Oil prices edged higher during Tuesday's Asian deals, although gains were limited as traders looked beyond easing geopolitical tensions in the Middle East and shifted their focus to recovering supply and the outlook for global demand.
By 2:55 pm AEST (4:55 am GMT), Brent crude futures had risen 50 cents, or 0.7%, to US$72.49 a barrel, while U.S. West Texas Intermediate (WTI) crude gained 42 cents, or 0.6%, to US$68.97 a barrel.
Both Brent and WTI settled 0.2% lower in the previous session.
ANZ analysts said refined fuel markets continued to outperform crude despite prices retreating from their recent highs.
"Oil product markets remain significantly tighter than crude markets. Refining margins continue to strengthen, particularly in the U.S., as robust fuel demand collides with lean inventories and constrained product supply.
"Gasoline inventories are still drawing down while distillate and jet fuel stocks have only recently stabilised, creating ongoing support for crack spreads despite crude prices retreating to pre-conflict levels.
"And despite the recent surge in activity in the Strait of Hormuz, the recovery in oil flows is proving slower than expected.
"The initial rebound in tanker transits through the Strait of Hormuz has stalled, with vessel crossings remaining in single digits and no sustained recovery evident.
"While the interim U.S.-Iran agreement has reduced immediate geopolitical risks, shipping operators remain cautious, limiting the speed at which crude exports can return to normal levels."
Geopolitical developments remained in focus after U.S. President Donald Trump said on Monday the United States would either reach an agreement with Iran or "finish the job", renewing the threat of military action as Tehran continued to project defiance following the funeral of former Supreme Leader Ayatollah Ali Khamenei.
Markets have been closely monitoring negotiations between Washington and Tehran over shipping through the Strait of Hormuz while assessing the pace of recovery in Gulf oil exports.

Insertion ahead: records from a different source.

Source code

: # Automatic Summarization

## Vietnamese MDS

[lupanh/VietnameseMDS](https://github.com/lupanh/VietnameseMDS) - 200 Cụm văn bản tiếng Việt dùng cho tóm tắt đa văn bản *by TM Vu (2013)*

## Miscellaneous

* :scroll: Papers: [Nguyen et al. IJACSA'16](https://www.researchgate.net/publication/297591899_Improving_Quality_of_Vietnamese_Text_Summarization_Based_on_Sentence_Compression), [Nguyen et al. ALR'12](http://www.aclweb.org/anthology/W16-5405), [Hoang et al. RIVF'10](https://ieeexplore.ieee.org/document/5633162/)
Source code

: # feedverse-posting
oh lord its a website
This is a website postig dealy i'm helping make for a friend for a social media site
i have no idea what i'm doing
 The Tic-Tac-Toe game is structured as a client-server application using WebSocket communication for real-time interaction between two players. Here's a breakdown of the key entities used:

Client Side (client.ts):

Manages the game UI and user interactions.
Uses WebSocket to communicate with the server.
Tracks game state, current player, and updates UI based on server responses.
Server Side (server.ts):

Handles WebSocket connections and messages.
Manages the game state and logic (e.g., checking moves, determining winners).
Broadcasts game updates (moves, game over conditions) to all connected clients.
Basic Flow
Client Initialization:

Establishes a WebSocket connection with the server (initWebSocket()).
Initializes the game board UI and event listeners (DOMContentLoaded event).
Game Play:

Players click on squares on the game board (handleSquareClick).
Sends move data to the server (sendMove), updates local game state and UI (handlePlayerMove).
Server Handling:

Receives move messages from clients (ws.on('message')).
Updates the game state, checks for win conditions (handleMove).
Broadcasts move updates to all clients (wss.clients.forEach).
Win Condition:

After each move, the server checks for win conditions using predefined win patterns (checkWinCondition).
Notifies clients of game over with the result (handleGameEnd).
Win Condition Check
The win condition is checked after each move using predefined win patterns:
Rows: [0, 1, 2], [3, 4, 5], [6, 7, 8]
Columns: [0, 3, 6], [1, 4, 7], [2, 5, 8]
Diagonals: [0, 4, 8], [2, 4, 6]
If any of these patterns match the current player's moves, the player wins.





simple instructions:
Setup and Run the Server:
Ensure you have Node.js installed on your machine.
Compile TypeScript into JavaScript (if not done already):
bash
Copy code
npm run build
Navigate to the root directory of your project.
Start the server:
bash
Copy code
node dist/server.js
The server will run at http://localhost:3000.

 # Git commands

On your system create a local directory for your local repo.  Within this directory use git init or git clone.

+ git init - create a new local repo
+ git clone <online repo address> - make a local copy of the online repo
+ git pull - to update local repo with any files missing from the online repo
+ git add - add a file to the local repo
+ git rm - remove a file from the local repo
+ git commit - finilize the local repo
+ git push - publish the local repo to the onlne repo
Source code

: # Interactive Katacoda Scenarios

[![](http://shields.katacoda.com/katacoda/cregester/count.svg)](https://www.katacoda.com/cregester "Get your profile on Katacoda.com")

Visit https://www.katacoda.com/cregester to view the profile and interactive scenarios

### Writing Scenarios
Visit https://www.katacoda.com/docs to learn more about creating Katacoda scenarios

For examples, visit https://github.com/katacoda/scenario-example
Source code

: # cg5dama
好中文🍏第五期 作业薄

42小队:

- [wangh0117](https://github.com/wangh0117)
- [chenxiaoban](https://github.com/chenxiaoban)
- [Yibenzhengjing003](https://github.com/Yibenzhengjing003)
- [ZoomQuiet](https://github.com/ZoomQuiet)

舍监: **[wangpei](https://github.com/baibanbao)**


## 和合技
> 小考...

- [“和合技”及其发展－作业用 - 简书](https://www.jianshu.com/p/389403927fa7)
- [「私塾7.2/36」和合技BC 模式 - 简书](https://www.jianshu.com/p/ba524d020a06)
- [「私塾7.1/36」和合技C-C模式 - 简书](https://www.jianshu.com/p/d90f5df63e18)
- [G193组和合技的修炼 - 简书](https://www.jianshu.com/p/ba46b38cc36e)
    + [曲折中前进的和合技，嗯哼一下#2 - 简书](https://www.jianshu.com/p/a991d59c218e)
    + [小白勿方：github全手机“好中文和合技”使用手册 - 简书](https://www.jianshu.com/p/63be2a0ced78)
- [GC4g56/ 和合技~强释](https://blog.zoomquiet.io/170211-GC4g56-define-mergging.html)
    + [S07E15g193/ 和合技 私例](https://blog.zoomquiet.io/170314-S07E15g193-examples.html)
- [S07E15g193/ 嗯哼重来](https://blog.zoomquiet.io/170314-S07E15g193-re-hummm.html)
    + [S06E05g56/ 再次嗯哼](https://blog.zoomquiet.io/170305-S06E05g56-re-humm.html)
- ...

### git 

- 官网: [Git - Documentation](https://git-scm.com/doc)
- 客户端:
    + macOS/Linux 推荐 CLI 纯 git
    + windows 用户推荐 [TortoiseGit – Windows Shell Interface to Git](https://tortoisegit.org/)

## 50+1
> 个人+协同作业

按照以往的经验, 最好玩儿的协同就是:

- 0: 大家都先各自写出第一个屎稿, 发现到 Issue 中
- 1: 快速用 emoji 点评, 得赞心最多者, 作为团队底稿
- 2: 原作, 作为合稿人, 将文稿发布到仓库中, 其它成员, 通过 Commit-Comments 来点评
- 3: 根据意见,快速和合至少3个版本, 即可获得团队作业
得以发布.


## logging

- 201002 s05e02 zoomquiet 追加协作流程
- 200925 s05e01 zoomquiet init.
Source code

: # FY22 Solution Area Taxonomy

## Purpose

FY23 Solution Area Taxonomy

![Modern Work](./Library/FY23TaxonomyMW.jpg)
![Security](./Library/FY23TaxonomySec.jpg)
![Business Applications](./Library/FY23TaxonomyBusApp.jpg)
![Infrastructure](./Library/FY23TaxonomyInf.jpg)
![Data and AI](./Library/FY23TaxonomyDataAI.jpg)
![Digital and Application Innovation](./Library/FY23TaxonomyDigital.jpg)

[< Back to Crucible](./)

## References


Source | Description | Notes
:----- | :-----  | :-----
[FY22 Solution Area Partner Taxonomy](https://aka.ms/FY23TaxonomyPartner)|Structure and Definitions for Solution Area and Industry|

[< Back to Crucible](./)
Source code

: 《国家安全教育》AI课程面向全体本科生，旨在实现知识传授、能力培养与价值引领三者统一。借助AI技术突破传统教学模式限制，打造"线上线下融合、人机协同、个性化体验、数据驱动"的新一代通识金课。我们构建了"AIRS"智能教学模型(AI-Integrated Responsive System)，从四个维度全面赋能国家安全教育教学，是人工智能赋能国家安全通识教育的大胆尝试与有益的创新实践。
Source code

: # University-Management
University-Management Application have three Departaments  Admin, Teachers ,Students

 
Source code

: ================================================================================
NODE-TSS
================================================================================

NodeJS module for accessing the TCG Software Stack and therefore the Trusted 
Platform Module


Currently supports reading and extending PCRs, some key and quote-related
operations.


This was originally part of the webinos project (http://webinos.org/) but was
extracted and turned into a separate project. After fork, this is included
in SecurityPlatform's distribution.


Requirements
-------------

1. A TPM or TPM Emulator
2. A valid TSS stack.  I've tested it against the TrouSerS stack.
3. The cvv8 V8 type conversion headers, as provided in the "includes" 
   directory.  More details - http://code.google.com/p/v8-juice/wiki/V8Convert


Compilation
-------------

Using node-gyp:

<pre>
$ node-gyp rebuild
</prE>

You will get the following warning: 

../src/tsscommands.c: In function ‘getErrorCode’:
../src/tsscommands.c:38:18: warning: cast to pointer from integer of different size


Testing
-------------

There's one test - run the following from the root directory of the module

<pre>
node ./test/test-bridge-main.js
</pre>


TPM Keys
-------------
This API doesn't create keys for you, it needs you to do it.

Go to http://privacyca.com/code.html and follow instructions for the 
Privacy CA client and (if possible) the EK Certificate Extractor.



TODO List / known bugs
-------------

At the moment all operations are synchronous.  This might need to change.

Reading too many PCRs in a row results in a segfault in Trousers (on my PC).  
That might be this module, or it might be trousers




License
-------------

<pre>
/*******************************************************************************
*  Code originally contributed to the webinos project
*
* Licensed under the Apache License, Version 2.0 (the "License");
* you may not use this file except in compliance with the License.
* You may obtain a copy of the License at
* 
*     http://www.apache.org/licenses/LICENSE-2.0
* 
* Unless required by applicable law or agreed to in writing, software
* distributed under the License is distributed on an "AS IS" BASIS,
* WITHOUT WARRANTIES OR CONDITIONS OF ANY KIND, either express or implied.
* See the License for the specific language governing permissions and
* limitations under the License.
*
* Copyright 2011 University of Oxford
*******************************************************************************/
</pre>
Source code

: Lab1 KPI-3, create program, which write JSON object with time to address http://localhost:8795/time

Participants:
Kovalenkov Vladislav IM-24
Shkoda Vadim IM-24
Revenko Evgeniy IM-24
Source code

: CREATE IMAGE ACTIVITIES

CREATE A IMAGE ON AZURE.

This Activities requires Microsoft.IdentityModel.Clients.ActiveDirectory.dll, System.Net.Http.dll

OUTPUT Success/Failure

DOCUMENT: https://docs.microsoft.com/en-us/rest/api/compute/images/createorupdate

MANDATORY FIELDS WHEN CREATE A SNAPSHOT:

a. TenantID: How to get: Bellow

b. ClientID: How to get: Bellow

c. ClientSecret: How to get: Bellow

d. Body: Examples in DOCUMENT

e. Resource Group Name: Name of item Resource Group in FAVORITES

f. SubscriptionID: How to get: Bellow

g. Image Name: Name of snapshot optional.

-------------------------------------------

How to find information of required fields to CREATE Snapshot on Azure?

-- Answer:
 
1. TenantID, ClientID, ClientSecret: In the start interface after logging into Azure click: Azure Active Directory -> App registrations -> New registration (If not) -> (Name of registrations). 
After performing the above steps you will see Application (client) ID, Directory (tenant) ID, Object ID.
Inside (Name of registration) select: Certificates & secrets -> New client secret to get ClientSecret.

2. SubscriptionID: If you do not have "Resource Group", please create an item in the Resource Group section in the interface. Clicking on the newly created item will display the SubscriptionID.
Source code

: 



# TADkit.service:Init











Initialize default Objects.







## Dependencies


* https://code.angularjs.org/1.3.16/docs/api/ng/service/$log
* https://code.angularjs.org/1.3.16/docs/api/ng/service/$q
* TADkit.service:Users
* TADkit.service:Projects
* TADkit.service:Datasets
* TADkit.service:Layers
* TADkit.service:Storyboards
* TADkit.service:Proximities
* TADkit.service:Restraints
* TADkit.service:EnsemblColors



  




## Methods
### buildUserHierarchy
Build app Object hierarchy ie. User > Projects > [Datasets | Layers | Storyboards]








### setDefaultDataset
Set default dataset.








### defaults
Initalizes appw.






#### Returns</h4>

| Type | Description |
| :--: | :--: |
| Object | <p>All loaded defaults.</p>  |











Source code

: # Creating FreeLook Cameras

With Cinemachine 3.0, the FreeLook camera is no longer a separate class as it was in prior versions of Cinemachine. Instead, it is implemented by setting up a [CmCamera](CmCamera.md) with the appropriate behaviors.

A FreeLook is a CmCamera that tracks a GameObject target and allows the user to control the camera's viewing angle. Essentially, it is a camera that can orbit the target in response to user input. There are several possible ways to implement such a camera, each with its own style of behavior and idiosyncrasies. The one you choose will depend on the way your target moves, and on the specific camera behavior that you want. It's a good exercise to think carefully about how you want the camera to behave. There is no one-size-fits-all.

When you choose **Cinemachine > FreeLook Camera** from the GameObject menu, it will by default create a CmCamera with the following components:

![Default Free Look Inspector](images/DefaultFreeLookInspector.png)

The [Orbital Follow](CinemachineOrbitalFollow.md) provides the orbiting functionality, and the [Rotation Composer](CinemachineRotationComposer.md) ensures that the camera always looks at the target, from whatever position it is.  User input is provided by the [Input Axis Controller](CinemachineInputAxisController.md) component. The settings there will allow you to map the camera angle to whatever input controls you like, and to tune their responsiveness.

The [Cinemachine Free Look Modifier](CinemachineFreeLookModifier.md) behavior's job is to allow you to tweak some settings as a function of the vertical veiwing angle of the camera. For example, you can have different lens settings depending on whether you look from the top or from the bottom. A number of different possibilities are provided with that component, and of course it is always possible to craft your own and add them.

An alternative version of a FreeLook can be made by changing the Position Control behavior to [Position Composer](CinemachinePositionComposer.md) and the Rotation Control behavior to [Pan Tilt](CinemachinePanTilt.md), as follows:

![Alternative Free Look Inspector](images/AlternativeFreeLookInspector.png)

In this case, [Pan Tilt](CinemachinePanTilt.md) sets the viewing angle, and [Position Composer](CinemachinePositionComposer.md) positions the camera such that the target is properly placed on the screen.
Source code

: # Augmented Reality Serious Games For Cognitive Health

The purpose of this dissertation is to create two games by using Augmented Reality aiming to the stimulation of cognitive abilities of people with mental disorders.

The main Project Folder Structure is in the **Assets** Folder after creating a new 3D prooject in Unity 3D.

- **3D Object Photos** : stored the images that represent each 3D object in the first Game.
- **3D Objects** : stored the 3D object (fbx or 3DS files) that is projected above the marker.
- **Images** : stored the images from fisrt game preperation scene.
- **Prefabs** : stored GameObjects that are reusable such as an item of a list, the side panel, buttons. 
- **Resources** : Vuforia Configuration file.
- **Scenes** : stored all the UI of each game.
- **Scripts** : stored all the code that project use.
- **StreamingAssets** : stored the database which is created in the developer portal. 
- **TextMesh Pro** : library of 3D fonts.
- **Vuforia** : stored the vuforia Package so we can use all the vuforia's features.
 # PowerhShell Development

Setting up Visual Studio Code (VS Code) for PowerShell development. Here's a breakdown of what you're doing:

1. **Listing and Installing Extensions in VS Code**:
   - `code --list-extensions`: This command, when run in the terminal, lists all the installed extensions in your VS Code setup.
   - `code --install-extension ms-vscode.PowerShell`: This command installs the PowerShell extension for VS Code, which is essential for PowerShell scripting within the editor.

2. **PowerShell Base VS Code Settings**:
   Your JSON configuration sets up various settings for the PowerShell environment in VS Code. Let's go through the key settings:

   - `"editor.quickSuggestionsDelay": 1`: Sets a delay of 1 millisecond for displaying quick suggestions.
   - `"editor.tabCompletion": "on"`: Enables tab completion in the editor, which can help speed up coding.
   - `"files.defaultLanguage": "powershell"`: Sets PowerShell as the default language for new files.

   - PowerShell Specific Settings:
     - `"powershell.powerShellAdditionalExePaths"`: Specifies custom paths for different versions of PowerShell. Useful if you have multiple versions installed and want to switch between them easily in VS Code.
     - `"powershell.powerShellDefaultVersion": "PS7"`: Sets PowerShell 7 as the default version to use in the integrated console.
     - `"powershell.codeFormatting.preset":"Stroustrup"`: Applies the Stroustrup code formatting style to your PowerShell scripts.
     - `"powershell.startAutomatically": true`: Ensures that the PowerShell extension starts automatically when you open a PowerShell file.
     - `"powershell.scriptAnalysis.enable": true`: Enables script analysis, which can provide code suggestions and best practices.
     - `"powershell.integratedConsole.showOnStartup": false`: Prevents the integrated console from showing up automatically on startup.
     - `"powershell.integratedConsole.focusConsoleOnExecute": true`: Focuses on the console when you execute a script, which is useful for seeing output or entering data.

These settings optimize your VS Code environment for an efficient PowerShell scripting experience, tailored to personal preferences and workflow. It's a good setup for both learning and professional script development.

According to Axios, citing two US officials, Iran's military fired at least two missiles at commercial vessels transiting the Strait of Hormuz on Monday night. The ships reportedly sustained significant damage, although no casualties were reported.
Separately, Reuters reported that Japanese-owned supertankers carrying Saudi Arabian crude were heading through the Strait of Hormuz on Tuesday, joining a fleet of previously stranded vessels that resumed their voyages a day earlier.
On the supply side, the United Arab Emirates increased crude production above 3.8 million barrels per day in June, its highest level since April 2020 and above pre-conflict levels, after departing from OPEC+ production quotas in May, according to Reuters estimates.
Meanwhile, the U.S. Department of Energy reported that crude inventories held in the Strategic Petroleum Reserve (SPR) fell by 6.2 million barrels in the week ended 3 July to 319.5 million barrels, the lowest level since April 1983.
The drawdown forms part of a U.S. plan to release 172 million barrels from the reserve to help offset tighter global supplies following the Iran conflict and ease pressure on fuel prices.
Over the weekend, the Organization of the Petroleum Exporting Countries and its allies, including Russia (OPEC+), agreed to raise collective production targets by a further 188,000 barrels per day from August, following similar increases in June and July.